Data extract –
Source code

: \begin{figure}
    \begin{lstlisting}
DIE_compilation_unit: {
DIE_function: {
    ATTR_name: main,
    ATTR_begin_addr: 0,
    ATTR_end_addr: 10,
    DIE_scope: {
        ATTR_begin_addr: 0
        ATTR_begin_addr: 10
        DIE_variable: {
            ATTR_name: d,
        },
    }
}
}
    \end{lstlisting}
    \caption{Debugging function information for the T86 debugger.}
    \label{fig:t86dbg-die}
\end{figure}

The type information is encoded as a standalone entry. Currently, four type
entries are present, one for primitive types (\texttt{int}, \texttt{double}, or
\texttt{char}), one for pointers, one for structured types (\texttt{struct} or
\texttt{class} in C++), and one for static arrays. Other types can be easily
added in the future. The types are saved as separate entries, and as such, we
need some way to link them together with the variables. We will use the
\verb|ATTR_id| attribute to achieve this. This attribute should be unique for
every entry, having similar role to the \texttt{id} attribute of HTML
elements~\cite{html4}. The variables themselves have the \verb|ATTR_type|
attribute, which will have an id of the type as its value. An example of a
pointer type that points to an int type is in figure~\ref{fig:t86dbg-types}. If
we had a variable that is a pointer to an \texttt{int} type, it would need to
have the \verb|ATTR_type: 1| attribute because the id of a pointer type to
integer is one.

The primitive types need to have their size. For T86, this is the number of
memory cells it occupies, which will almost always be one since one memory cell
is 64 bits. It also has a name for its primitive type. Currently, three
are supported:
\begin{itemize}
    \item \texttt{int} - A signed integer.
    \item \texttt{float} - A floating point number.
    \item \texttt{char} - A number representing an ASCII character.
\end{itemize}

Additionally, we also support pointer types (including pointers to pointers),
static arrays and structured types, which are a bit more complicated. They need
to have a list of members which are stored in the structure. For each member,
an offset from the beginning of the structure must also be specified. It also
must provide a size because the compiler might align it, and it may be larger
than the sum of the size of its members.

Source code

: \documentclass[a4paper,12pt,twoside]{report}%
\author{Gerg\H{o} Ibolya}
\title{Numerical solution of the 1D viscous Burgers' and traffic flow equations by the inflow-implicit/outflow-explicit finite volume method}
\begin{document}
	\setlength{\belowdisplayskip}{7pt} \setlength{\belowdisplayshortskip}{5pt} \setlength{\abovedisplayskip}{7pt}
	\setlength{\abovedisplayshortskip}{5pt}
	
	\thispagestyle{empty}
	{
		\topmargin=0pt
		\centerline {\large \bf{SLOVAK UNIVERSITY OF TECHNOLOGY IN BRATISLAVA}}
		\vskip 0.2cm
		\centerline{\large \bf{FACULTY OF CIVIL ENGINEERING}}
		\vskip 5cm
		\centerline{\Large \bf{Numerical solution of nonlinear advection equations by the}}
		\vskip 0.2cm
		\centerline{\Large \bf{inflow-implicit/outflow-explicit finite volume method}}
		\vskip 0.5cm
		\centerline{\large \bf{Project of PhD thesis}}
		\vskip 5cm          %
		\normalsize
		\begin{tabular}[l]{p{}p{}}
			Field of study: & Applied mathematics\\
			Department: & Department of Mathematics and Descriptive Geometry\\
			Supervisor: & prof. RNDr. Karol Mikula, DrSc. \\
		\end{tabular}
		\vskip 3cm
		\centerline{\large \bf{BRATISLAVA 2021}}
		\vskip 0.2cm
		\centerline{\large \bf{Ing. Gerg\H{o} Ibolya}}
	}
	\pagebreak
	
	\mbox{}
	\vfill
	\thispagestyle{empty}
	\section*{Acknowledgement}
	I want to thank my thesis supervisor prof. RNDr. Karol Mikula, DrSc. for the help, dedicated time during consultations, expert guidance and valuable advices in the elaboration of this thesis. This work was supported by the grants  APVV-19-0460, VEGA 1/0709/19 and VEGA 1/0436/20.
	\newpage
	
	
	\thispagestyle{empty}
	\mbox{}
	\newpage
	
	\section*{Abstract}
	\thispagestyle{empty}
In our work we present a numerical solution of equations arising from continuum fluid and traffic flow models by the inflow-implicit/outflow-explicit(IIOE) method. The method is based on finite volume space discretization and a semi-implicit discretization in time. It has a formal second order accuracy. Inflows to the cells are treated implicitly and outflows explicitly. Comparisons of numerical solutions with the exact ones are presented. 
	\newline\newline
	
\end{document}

Work instruction – Copy nothing beyond the line containing "function information for". Transcribe exactly from the first line of the entries down to that line, inclusive.

Output –
Source code

: \begin{figure}
    \begin{lstlisting}
DIE_compilation_unit: {
DIE_function: {
    ATTR_name: main,
    ATTR_begin_addr: 0,
    ATTR_end_addr: 10,
    DIE_scope: {
        ATTR_begin_addr: 0
        ATTR_begin_addr: 10
        DIE_variable: {
            ATTR_name: d,
        },
    }
}
}
    \end{lstlisting}
    \caption{Debugging function information for the T86 debugger.}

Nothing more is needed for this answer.